ASSIGNMENT: Set down exactly the lines of the records from the top to the line containing "By hypothesis, $\Gamma_h"; include both.

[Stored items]

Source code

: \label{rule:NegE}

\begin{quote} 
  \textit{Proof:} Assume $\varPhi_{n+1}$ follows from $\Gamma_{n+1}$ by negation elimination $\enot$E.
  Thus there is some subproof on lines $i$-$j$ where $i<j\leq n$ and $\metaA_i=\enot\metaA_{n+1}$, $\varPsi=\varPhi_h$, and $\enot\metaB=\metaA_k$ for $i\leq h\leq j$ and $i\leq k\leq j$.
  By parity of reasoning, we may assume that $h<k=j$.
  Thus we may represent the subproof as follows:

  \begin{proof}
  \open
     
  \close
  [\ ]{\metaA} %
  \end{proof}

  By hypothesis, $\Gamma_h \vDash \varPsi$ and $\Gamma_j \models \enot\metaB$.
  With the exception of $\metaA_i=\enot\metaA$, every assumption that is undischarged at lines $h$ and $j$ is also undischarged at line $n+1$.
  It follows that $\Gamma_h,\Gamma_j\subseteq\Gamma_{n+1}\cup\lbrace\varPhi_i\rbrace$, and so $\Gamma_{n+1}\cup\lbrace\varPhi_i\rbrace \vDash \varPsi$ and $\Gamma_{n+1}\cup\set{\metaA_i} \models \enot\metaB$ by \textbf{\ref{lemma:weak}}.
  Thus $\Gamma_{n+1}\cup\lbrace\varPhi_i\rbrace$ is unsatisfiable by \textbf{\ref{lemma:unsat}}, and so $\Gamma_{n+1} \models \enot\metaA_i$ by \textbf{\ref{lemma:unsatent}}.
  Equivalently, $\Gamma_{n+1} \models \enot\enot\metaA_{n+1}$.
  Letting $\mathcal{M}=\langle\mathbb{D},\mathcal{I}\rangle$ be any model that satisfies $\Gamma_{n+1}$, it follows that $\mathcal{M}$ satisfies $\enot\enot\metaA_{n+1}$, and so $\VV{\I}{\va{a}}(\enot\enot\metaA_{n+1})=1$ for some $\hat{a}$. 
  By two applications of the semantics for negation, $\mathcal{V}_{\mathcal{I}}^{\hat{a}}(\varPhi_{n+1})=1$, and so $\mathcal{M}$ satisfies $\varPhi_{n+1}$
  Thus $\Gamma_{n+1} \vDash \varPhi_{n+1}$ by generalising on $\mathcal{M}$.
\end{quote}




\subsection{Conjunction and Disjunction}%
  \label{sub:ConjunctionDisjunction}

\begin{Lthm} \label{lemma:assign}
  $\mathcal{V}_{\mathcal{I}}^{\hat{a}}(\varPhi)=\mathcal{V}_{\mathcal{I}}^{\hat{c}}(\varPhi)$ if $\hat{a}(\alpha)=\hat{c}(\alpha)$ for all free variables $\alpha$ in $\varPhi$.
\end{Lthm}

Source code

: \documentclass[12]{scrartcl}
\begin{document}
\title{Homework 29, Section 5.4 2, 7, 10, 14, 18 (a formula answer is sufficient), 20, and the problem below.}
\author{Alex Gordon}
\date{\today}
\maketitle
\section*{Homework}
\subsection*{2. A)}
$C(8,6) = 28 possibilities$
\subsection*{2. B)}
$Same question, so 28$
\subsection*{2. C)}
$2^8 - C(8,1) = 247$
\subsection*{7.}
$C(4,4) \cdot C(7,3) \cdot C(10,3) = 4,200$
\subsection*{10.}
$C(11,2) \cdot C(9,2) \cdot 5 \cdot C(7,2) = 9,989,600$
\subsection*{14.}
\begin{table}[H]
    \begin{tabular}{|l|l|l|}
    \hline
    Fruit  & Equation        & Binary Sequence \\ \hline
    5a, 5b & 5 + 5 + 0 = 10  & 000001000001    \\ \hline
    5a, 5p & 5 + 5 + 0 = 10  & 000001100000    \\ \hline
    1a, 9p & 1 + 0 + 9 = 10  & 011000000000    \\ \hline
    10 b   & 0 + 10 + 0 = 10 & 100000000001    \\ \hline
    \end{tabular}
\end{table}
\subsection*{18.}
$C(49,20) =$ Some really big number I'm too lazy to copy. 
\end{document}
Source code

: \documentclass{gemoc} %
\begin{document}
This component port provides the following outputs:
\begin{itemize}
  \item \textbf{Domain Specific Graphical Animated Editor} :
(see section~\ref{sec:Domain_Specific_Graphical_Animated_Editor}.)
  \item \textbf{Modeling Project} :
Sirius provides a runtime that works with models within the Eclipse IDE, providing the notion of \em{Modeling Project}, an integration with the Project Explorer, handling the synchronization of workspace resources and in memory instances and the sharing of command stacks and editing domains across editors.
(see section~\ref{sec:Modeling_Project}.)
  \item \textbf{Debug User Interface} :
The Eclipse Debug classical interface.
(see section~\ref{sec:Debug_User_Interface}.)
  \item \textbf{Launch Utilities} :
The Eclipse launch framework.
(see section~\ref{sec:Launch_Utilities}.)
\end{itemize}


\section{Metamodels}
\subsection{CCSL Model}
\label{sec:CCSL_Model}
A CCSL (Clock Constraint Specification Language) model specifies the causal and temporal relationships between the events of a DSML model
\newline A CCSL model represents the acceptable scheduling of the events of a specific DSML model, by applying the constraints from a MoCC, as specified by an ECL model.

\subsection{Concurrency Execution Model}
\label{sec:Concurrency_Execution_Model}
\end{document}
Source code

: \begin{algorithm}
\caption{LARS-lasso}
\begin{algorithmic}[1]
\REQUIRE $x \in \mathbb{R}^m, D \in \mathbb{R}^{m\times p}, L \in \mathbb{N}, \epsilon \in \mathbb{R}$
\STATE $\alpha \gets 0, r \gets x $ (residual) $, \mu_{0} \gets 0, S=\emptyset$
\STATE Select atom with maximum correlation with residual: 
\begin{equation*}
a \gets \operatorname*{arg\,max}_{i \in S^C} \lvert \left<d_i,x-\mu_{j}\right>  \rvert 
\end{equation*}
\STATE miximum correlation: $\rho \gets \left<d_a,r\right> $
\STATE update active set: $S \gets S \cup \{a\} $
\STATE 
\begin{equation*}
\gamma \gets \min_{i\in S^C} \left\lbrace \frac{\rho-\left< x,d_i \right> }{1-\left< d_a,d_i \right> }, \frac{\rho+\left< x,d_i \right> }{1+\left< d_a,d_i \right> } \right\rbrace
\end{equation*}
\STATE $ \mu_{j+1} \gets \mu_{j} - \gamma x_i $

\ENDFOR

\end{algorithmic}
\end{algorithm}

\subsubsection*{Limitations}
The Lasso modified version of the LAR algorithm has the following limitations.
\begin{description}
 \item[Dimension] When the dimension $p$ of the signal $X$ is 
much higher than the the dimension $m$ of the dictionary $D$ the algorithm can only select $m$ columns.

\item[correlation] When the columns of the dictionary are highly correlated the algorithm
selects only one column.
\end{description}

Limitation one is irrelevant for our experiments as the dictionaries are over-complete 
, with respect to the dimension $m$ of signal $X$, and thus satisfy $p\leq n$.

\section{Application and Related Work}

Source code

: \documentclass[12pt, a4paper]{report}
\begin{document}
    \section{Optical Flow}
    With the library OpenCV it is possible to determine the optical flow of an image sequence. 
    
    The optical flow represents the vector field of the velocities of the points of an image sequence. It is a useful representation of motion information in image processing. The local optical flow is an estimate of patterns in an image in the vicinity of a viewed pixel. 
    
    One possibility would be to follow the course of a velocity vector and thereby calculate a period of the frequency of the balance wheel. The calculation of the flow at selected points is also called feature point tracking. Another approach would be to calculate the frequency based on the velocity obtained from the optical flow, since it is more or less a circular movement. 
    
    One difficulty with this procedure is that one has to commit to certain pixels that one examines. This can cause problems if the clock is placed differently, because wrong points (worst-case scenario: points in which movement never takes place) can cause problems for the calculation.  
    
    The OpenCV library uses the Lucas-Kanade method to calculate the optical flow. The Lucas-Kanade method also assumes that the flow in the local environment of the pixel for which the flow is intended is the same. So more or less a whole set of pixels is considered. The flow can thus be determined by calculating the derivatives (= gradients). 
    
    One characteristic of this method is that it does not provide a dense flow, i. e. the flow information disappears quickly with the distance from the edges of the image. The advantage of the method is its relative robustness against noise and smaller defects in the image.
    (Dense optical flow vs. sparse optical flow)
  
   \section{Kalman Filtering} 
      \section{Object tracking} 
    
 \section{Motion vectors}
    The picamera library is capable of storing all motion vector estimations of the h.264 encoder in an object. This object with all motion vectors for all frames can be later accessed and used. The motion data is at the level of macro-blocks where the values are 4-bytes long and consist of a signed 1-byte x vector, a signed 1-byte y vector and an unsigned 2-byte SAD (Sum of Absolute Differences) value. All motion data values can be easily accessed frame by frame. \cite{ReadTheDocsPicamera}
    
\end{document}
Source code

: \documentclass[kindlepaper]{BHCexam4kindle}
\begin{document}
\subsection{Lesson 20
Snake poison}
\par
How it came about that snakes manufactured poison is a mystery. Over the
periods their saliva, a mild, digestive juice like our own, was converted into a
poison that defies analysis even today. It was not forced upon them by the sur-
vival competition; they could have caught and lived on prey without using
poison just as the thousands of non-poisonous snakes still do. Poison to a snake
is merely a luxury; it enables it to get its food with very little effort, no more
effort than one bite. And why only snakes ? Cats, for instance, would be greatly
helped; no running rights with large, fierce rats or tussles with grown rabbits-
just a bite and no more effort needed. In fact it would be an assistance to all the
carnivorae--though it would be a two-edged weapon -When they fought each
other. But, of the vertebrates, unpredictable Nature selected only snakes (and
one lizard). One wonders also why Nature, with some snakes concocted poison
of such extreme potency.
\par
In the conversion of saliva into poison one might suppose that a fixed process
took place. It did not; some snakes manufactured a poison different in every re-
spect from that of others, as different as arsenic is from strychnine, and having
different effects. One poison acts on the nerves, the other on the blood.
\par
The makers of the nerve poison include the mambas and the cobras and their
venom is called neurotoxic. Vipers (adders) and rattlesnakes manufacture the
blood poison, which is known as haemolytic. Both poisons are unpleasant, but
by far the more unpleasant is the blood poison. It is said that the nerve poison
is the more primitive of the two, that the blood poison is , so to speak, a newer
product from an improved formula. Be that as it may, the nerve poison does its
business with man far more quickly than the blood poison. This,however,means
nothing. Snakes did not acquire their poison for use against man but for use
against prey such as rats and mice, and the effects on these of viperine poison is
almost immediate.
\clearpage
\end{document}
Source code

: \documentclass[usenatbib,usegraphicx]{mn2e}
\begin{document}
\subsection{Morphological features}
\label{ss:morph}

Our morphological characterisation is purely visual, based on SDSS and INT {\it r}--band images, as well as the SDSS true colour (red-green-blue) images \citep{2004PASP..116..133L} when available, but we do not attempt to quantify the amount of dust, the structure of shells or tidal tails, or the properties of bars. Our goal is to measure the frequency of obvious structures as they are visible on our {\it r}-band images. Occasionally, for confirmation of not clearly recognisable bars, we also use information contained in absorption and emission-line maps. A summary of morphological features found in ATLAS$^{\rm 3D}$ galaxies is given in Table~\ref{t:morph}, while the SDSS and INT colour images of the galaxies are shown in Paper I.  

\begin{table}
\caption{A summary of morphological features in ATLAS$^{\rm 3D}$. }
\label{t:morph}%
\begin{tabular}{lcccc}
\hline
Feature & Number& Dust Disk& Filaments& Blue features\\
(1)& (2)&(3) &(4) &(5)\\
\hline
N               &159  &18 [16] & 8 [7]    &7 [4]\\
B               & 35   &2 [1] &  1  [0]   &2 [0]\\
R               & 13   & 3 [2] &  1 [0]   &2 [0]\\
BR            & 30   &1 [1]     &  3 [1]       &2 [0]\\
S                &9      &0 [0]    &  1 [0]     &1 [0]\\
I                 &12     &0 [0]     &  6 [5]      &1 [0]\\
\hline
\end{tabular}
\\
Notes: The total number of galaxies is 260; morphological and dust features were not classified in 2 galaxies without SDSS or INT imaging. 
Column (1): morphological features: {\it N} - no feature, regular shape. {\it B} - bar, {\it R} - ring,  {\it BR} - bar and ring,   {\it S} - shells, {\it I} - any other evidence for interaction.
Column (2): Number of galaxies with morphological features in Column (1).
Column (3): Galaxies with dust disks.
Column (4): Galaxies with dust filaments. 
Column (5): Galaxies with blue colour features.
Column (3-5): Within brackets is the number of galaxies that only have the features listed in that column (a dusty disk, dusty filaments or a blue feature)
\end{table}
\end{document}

RESPONSE TO THIS EXERCISE:
Source code

: \label{rule:NegE}

\begin{quote} 
  \textit{Proof:} Assume $\varPhi_{n+1}$ follows from $\Gamma_{n+1}$ by negation elimination $\enot$E.
  Thus there is some subproof on lines $i$-$j$ where $i<j\leq n$ and $\metaA_i=\enot\metaA_{n+1}$, $\varPsi=\varPhi_h$, and $\enot\metaB=\metaA_k$ for $i\leq h\leq j$ and $i\leq k\leq j$.
  By parity of reasoning, we may assume that $h<k=j$.
  Thus we may represent the subproof as follows:

  \begin{proof}
  \open
     
  \close
  [\ ]{\metaA} %
  \end{proof}

  By hypothesis, $\Gamma_h \vDash \varPsi$ and $\Gamma_j \models \enot\metaB$.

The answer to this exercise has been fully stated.